Bien qu’ayant entendu les énoncés de mes insuffisances. Tes déceptions sont néanmoins demeurées comme autant d’appels auxquels j’ai concédé peu de réponses, et comme autant de récidives saisies dans ma pénitence. Avouer l’impuissance des mots à parfois me soigner, c’est difficile de l’évoquer, c’est comme exposer une maladie. Mais tu sais bien que par pudeur et par douleur on hésite toujours à se déshabiller.     

Ariana Barras  

14/12/2016

LA CENTAINE D'IMAGES

D’or et d’argent que tu as gravés comme un compagnon signe sa pierre taillée, l’éclat de notre livre porte une senteur d’encens, de cire et de fleurs blanches. Et le souffle de l’air psalmodie tes vers comme un  missionnaire lance des prières en effeuillant nos pages. 

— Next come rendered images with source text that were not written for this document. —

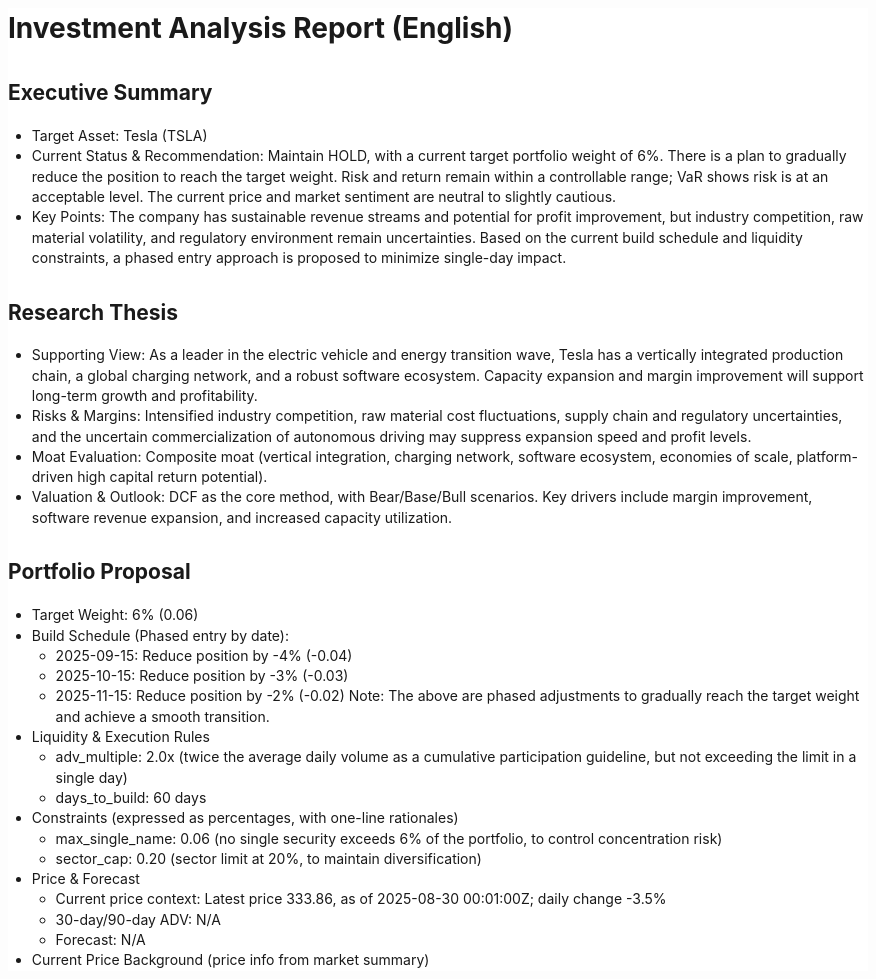 # Investment Analysis Report (English)

## Executive Summary

- Target Asset: Tesla (TSLA)
- Current Status & Recommendation: Maintain HOLD, with a current target portfolio weight of 6%. There is a plan to gradually reduce the position to reach the target weight. Risk and return remain within a controllable range; VaR shows risk is at an acceptable level. The current price and market sentiment are neutral to slightly cautious.
- Key Points: The company has sustainable revenue streams and potential for profit improvement, but industry competition, raw material volatility, and regulatory environment remain uncertainties. Based on the current build schedule and liquidity constraints, a phased entry approach is proposed to minimize single-day impact.

## Research Thesis

- Supporting View: As a leader in the electric vehicle and energy transition wave, Tesla has a vertically integrated production chain, a global charging network, and a robust software ecosystem. Capacity expansion and margin improvement will support long-term growth and profitability.
- Risks & Margins: Intensified industry competition, raw material cost fluctuations, supply chain and regulatory uncertainties, and the uncertain commercialization of autonomous driving may suppress expansion speed and profit levels.
- Moat Evaluation: Composite moat (vertical integration, charging network, software ecosystem, economies of scale, platform-driven high capital return potential).
- Valuation & Outlook: DCF as the core method, with Bear/Base/Bull scenarios. Key drivers include margin improvement, software revenue expansion, and increased capacity utilization.

## Portfolio Proposal

- Target Weight: 6% (0.06)
- Build Schedule (Phased entry by date):
  - 2025-09-15: Reduce position by -4% (-0.04)
  - 2025-10-15: Reduce position by -3% (-0.03)
  - 2025-11-15: Reduce position by -2% (-0.02)
    Note: The above are phased adjustments to gradually reach the target weight and achieve a smooth transition.
- Liquidity & Execution Rules
  - adv_multiple: 2.0x (twice the average daily volume as a cumulative participation guideline, but not exceeding the limit in a single day)
  - days_to_build: 60 days
- Constraints (expressed as percentages, with one-line rationales)
  - max_single_name: 0.06 (no single security exceeds 6% of the portfolio, to control concentration risk)
  - sector_cap: 0.20 (sector limit at 20%, to maintain diversification)
- Price & Forecast
  - Current price context: Latest price 333.86, as of 2025-08-30 00:01:00Z; daily change -3.5%
  - 30-day/90-day ADV: N/A
  - Forecast: N/A
- Current Price Background (price info from market summary)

A l’intérieur ta voix remplie l’espace comme les couleurs croulent du ciel. Ton amour semblable à un fruit gonflé jaillissant de la terre. Renfermant précieusement le fleuve de ta passion descendant en phénix du haut des tours du monde. Les veines du temps courent sur les siècles comme la fureur de l’eau de tes baisers où tout éclate. La vérité de deux amants unis dans le don de la nuit.

Je voudrais me faire geôlier du temps pour qu’il nous donne des milliers d’instants, et que la vie fleurisse au bord de ta bouche.

Viser l’horizon au sextant et faire cap vers la terre de feu, et partir aux confins du premier du jour du monde.

Pour écrire à l’ombre de mes tableaux, et jeter des ponts suspendus entre les astres et le cristal des rivières.

Pour que bruisse le vent sur le dos argent des océans, et que la voie lactée flamboie autour de nos yeux. 

Pour que s’éclipse la misère sur les deux hémisphères, que la gloire et la joie de l’homme soit légale et que tu restes l’équerre de ma lumière. 

Pour que les orages vident le ciel à grand fracas en s’assommant sur les tuiles usées de nos villages, et que plus rien ne me sépare jamais de ton visage.